If you choose to respond, be more creative than simply calling "BS". Have a little bit of fun taking the guidelines in this article to the extreme:
ReasonableUser said:
Wow, that's one coming out that went well. And to think I considered myself lucky when all my dad did when he saw my yellow sleeper was telling me I look like a banana :O

Well, I hope that the whole forced diapering stuff works out for you, and that neither child services nor the ADISC staff finds you, because I'm afraid both those groups would end your fun. For shame!

Just don't be too disappointed if the entire thread disappears from view.

It is important to reiterate that unless you are absolutely sure that a user will be banned, you should tread lightly. Moreover, in a situation as above, you're better off being humorous and a bit passive-aggressive than simply aggressive. Even when it's blatantly obvious that a story must absolutely 100% be BS, it's still not optimal to just aggressively call "BS".

If you're ever in any doubt on whether a post is a potential cry for help, or an obvious fantasy story, then please report and move on.


The Scary Story

Luckily, we very rarely get posts where we hope, and pray, that the poster is lying through their teeth. However one or two such situations have happened in the past.
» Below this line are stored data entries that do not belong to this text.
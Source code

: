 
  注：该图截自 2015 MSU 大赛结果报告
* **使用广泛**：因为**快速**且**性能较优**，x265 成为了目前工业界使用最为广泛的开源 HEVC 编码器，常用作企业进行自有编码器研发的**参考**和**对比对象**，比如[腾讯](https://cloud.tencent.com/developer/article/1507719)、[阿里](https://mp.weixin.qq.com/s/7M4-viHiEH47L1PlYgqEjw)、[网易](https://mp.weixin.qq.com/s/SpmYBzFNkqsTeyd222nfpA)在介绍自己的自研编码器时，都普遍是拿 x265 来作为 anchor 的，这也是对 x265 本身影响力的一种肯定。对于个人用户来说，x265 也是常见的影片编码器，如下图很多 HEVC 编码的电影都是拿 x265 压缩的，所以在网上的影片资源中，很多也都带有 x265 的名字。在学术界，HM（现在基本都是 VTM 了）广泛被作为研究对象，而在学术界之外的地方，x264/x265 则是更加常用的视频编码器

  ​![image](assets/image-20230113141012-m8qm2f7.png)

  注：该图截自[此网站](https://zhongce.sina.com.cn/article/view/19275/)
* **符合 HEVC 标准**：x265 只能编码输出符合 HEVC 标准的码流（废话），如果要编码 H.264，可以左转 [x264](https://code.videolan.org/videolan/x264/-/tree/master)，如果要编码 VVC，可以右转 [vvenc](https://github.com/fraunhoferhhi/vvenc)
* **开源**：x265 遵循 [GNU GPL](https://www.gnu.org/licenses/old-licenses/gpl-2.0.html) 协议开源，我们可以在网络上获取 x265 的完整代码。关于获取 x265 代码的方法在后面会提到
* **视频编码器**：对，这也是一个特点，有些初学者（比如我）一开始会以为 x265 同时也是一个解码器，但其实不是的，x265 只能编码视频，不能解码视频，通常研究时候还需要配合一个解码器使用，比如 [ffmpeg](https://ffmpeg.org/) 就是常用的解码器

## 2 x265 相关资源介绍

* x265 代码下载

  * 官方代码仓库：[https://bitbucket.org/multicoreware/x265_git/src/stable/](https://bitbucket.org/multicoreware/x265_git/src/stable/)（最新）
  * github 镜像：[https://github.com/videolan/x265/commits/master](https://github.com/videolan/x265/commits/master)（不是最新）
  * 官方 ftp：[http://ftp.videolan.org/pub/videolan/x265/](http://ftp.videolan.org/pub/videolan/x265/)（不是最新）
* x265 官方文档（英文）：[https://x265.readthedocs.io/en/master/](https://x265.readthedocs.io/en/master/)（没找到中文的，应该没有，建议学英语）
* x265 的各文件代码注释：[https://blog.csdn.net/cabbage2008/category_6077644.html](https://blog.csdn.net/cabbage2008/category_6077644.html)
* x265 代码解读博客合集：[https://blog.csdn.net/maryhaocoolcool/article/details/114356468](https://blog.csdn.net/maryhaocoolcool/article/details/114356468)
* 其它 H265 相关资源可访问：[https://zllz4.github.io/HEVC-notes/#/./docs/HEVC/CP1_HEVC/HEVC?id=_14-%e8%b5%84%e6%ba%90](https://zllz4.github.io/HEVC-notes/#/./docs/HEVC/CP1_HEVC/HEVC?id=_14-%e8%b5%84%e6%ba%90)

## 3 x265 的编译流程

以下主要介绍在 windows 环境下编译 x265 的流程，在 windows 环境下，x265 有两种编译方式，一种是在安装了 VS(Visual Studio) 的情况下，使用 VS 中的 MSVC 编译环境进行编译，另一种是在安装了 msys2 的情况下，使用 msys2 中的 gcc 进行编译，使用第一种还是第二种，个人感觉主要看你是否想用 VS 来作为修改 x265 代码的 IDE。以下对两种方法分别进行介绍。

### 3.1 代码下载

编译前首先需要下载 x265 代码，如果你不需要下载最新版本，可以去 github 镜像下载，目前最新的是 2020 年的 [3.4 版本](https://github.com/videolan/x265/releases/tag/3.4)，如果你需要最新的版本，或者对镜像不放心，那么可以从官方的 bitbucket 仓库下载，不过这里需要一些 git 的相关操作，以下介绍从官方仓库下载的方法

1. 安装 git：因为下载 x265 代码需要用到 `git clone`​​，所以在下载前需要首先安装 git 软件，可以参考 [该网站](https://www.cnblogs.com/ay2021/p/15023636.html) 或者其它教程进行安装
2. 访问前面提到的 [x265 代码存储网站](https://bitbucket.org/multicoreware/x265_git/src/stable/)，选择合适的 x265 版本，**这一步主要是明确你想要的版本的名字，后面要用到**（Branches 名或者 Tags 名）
Just in case one ever happens again, we'll cover how to deal with it. Here's an example of such a post:
HorribleUser said:
There is a ten year old next door that I babysit sometimes, and I'm trying to get him to wear diapers. I already gave him a little survey and it looks like he might be willing to play along. Anyway, figured I'd ask what you guys think

If you ever see something like that, immediately report it and give the author a negative reputation point.

If you are on IRC and see a staff member that is active, inform them of the situation as soon as possible, as this is a legitimate emergency situation. ADISC's staff takes this kind of self-incrimination extremely seriously, and the sooner they are informed of them the better.

Dignifying such garbage with a reply is wholly unnecessary. The post/thread will rapidly be deleted, and the poster reported to the relevant real-life authorities.